MATLAB Answers

Yohahn Jo
13

How do I get my MATLAB editor to read UTF-8 characters? UTF-8 characters in blank squares in editors, but in the command window and workspace works fine.

Asked by Yohahn Jo
on 26 Apr 2016
Latest activity Commented on by rubinius on 13 May 2018
I have a project, which is commented in UTF-8 characters.
I tried changing the system locale on my Windows 10, however MATLAB editor is not recognizing UTF-8 characters(in blank squares). I'm not sure what to do here.
If I open the same .m file in text editor, it works fine.
How do I get my MATLAB editor to read UTF-8? Thank you
feature('DefaultCharacterSet')
feature('locale')
ans =
UTF-8
ans =
ctype: 'en_US.windows-1252'
collate: 'en_US.windows-1252'
time: 'en_US.windows-1252'
numeric: 'en_US_POSIX.windows-1252'
monetary: 'en_US.windows-1252'
messages: 'en_US.windows-1252'
encoding: 'windows-1252'
terminalEncoding: 'windows-949'
jvmEncoding: 'Cp1252'
status: 'MathWorks locale management system initialized.'
warning: 'System locale setting, ko_KR, is different from user locale setti…'

  3 Comments

If you find out the answer, let me know!
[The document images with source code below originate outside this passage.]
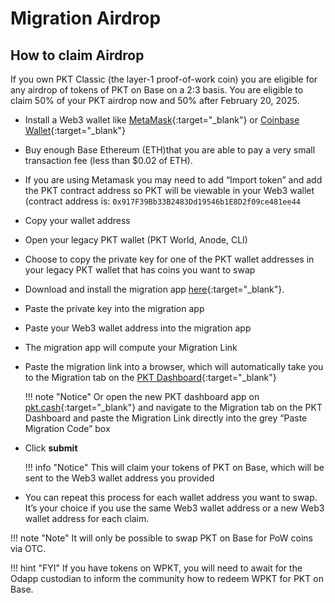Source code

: # Migration Airdrop

## How to claim Airdrop
If you own PKT Classic (the layer-1 proof-of-work coin) you are eligible for any airdrop of tokens of PKT on Base on a 2:3 basis. You are eligible to claim 50% of your PKT airdrop now and 50% after February 20, 2025.

* Install a Web3 wallet like [MetaMask](https://metamask.io/){:target="_blank"} or [Coinbase Wallet](https://www.coinbase.com/wallet){:target="_blank"}
* Buy enough Base Ethereum (ETH)that you are able to pay a very small transaction fee (less than $0.02 of ETH).
* If you are using Metamask you may need to add “Import token” and add the PKT contract address so PKT will be viewable in your Web3 wallet (contract address is: `0x917F39Bb33B2483Dd19546b1E8D2f09ce481ee44`
* Copy your wallet address
* Open your legacy PKT wallet (PKT World, Anode, CLI)
* Choose to copy the private key for one of the PKT wallet addresses in your legacy PKT wallet that has coins you want to swap
* Download and install the migration app [here](https://github.com/pkt-cash/PKT-Migration-Signer){:target="_blank"}.
* Paste the private key into the migration app
* Paste your Web3 wallet address into the migration app
* The migration app will compute your Migration Link
* Paste the migration link into a browser, which will automatically take you to the Migration tab on the [PKT Dashboard](https://pkt.cash/1ea983ba3453631d914755e7ad96840d/overview){:target="_blank"}
    
    !!! note "Notice" 
        Or open the new PKT dashboard app on [pkt.cash](http://pkt.cash){:target="_blank"} and navigate to the Migration tab on the PKT Dashboard and paste the Migration Link directly into the grey “Paste Migration Code” box

* Click __submit__

    !!! info "Notice"
        This will claim your tokens of PKT on Base, which will be sent to the Web3 wallet address you provided

* You can repeat this process for each wallet address you want to swap. It’s your choice if you use the same Web3 wallet address or a new Web3 wallet address for each claim.

!!! note "Note" 
    It will only be possible to swap PKT on Base for PoW coins via OTC.

!!! hint "FYI"
    If you have tokens on WPKT, you will need to await for the Odapp custodian to inform the community how to redeem WPKT for PKT on Base.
But plenty of other comments around make it seem that UTF-8 just doesn't work in the MATLAB built-in editor in Windows 10.
Personally, I've been using Notepad++. By 2014b, UTF-8 works fine except for in the IDE/editor. I can do almost everything with the .m file, e.g. run and debug in MATLAB, make graphs. You can even view the file in the editor as long as you don't mind seeing a bit of messy encoding errors. But don't ever save the file with the built-in editor! It screws up the encoding. From time to time a UTF-8 file of mine gets screwed up by the editor, so always have a backup copy!
As far as I can tell, the problem is that the MATLAB editor saves files with ANSI encoding, not UTF-8. Maybe one day they will allow us to control this in the preferences for the Editor/Debugger.
I'm having the same issue for a long time. It seems that sometimes it can handle Chinese characters when I change my system into Chinese default language. But in English system they just becomes a lot of question marks.
I'm having the same problem. It seems that editing the lcdata.xml file to change the encoding of en_US has no effect at all. It stays windows-1252 no matter what I change it to in the file.

Sign in to comment.

2 Answers

Answer by Jinghao Lei on 20 Oct 2016
 Accepted Answer

I have a very tricky way to solve this problem. And it seems works. In my case, (windows matlab 2016b x64)
feature('locale')
always output below even I have modified lcdata.xml
ctype: 'zh_CN.GBK'
...
so, I delete this in lcdata.xml (in codeset)
<encoding name="GBK">
<encoding_alias name="936">
</encoding>
then I change following
<encoding name="UTF-8">
<encoding_alias name="utf8"/>
</encoding>
to
<encoding name="UTF-8">
<encoding_alias name="utf8"/>
<encoding_alias name="GBK"/>
</encoding>
The point is cheat matlab GBK is just alias of utf8

  5 Comments

For MATLAB2017a users, as noticed there is empty in lcdata.xml except some comments. So we should first rename the lcdata_utf8.xml to lcdata.xml, then we do what Jinghao Lei said.
I tried to do the opposite on Linux (I work on a collaborative project under both platforms) without success; but batch-converting everything to UTF-8 and cheating MATLAB on Windows to work with UTF-8 works like a charm...
I still have to add:
feature('DefaultCharacterSet','UTF-8');
to my main script for things to display properly on GUI elements when running under Windows.
The editor shows correct characters in UTF-8. However, When I type
help myfunction
or view myfunction in the help browser, the function comments coded in UTF-8 does not show properly.
Is there a way to resolve this problem?

Sign in to comment.


Answer by Michael Cappello on 31 Oct 2017

% read in the file fID = fopen(filename, 'r', 'n', 'UTF-8'); bytes = fread(fID); fclose(fID);
% The data read from the file can then be converted into Unicode characters, like so: unic = native2unicode(bytes, 'UTF-8');
% if you want, clear the Carriage Returns, set the Line Feeds to a space unic(unic == 10) = []; unic(unic == 13) = ' ';
disp(unic'); % display the Unicode text

  0 Comments

Sign in to comment.